_TASK TO COMPLETE:_ The entries below contain a line with "Instead, we use" and a line with "but know that". Retype exactly everything from the first down to the second, both included, and nothing else.

=== SOURCE RECORDS ===

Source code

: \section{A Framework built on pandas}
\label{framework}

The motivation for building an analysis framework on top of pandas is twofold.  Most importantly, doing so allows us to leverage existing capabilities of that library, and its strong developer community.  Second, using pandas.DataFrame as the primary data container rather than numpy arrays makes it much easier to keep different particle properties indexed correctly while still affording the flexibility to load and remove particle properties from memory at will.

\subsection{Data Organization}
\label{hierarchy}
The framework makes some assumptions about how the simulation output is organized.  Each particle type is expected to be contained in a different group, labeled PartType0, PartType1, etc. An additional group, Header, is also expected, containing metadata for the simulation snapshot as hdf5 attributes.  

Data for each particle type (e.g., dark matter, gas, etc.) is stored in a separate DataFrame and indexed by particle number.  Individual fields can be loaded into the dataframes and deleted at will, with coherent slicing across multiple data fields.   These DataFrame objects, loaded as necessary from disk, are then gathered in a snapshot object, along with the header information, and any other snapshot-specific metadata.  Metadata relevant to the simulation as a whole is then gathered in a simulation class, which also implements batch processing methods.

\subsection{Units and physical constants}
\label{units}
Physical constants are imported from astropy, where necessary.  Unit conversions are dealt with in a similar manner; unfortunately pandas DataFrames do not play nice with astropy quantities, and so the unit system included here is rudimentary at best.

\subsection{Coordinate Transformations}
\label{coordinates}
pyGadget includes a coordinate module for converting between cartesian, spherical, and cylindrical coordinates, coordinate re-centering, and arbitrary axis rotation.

===
=== SOURCE RECORDS ===

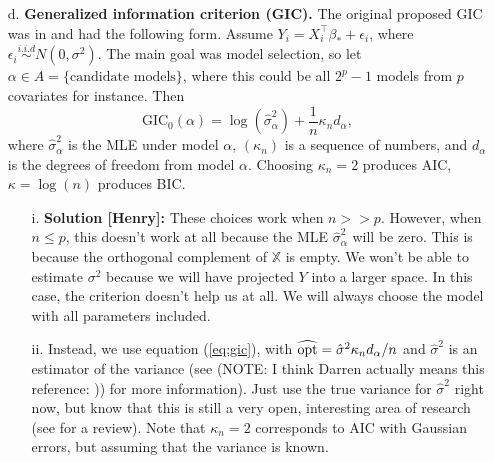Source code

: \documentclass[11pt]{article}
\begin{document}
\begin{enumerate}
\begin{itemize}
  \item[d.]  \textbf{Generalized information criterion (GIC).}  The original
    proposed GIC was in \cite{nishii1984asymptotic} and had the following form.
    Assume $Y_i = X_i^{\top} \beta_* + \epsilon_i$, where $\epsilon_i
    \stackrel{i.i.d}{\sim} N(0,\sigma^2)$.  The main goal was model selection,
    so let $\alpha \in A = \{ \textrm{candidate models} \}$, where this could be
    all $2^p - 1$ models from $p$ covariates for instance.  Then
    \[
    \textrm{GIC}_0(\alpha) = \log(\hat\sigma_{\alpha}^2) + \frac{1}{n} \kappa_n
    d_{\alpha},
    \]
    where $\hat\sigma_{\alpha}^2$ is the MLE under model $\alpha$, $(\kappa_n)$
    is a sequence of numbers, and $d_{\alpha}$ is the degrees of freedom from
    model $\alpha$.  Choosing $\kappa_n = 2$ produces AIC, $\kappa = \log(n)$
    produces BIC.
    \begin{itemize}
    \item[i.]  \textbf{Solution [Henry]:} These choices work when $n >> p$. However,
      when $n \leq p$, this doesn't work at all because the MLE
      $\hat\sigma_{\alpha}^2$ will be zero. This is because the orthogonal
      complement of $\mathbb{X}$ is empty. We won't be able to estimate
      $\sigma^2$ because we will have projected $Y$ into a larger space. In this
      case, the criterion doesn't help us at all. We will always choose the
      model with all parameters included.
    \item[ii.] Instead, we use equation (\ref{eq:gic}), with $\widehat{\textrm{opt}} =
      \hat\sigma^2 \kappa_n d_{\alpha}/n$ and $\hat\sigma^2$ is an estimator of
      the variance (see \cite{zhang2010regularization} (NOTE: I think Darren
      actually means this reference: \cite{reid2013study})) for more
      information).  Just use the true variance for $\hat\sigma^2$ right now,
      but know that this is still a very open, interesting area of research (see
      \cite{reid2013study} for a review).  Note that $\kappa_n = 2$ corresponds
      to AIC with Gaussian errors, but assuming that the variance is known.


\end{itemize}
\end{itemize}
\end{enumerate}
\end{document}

===
=== SOURCE RECORDS ===

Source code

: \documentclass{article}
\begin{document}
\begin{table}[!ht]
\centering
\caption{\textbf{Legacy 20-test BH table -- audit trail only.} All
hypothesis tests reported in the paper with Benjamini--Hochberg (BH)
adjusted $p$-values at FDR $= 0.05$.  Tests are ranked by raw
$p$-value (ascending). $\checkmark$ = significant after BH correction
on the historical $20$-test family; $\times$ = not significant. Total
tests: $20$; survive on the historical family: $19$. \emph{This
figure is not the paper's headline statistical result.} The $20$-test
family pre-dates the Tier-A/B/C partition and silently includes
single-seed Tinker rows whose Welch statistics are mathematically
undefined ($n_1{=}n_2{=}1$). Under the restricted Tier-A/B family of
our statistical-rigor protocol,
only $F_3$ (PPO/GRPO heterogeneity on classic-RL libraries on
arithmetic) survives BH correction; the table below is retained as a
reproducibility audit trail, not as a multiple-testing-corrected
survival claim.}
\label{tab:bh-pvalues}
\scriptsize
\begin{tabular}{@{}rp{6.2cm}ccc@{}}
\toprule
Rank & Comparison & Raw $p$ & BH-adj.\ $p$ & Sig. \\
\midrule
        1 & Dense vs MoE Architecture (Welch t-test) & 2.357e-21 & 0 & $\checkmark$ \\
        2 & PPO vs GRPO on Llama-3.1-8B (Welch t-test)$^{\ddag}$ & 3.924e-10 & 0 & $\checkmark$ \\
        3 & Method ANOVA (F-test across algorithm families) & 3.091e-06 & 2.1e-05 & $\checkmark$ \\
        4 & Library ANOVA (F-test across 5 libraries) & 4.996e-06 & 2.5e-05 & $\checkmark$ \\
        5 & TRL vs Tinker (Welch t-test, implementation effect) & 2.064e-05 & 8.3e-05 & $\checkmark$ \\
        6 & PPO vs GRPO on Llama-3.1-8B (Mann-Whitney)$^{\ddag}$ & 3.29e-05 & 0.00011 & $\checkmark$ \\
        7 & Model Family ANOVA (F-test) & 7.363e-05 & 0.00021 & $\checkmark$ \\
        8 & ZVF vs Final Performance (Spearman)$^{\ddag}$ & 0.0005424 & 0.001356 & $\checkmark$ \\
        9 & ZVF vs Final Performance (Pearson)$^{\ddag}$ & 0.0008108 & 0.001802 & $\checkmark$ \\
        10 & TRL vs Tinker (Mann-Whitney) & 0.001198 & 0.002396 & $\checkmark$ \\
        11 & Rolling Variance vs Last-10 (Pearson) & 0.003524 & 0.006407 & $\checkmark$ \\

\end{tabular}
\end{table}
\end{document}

===

_FINAL ANSWER:_
    \item[ii.] Instead, we use equation (\ref{eq:gic}), with $\widehat{\textrm{opt}} =
      \hat\sigma^2 \kappa_n d_{\alpha}/n$ and $\hat\sigma^2$ is an estimator of
      the variance (see \cite{zhang2010regularization} (NOTE: I think Darren
      actually means this reference: \cite{reid2013study})) for more
      information).  Just use the true variance for $\hat\sigma^2$ right now,
      but know that this is still a very open, interesting area of research (see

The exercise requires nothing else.